- Records from a collection -
'''
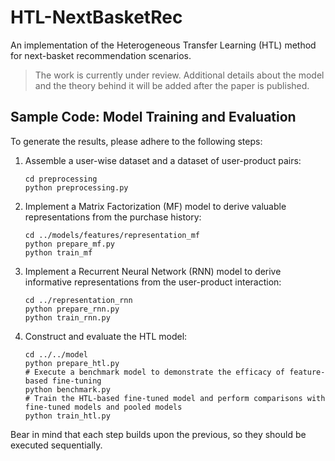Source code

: # HTL-NextBasketRec
An implementation of the Heterogeneous Transfer Learning (HTL) method for next-basket recommendation scenarios.
> The work is currently under review. Additional details about the model and the theory behind it will be added after the paper is published.

## Sample Code: Model Training and Evaluation
To generate the results, please adhere to the following steps:

1. Assemble a user-wise dataset and a dataset of user-product pairs:
    ```shell
    cd preprocessing
    python preprocessing.py
    ```

2. Implement a Matrix Factorization (MF) model to derive valuable representations from the purchase history:
    ```shell
    cd ../models/features/representation_mf
    python prepare_mf.py
    python train_mf
    ```

3. Implement a Recurrent Neural Network (RNN) model to derive informative representations from the user-product interaction:
    ```shell
    cd ../representation_rnn
    python prepare_rnn.py
    python train_rnn.py
    ```

4. Construct and evaluate the HTL model:
    ```shell
    cd ../../model
    python prepare_htl.py
    # Execute a benchmark model to demonstrate the efficacy of feature-based fine-tuning
    python benchmark.py
    # Train the HTL-based fine-tuned model and perform comparisons with fine-tuned models and pooled models
    python train_htl.py
    ```
Bear in mind that each step builds upon the previous, so they should be executed sequentially.
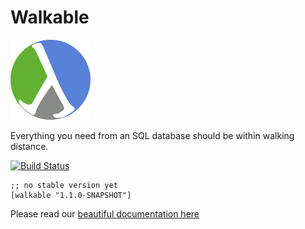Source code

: # Walkable

![Walkable logo](doc/walkable.png)

Everything you need from an SQL database should be within walking
distance.

[![Build Status](https://travis-ci.org/walkable-server/walkable.svg?branch=master)](https://travis-ci.org/walkable-server/walkable)

```
;; no stable version yet
[walkable "1.1.0-SNAPSHOT"]
```

Please read our [beautiful documentation here](https://walkable.gitbook.io/walkable/)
'''
- Task prompt -
Final stretch of the data: repeat exactly each line from the one containing "4. Construct and" through the last, and omit all pictures.

- Solution to this exercise -
4. Construct and evaluate the HTL model:
    ```shell
    cd ../../model
    python prepare_htl.py
    # Execute a benchmark model to demonstrate the efficacy of feature-based fine-tuning
    python benchmark.py
    # Train the HTL-based fine-tuned model and perform comparisons with fine-tuned models and pooled models
    python train_htl.py
    ```
Bear in mind that each step builds upon the previous, so they should be executed sequentially.
Source code

: # Walkable

![Walkable logo](doc/walkable.png)

Everything you need from an SQL database should be within walking
distance.

[![Build Status](https://travis-ci.org/walkable-server/walkable.svg?branch=master)](https://travis-ci.org/walkable-server/walkable)

```
;; no stable version yet
[walkable "1.1.0-SNAPSHOT"]
```

Please read our [beautiful documentation here](https://walkable.gitbook.io/walkable/)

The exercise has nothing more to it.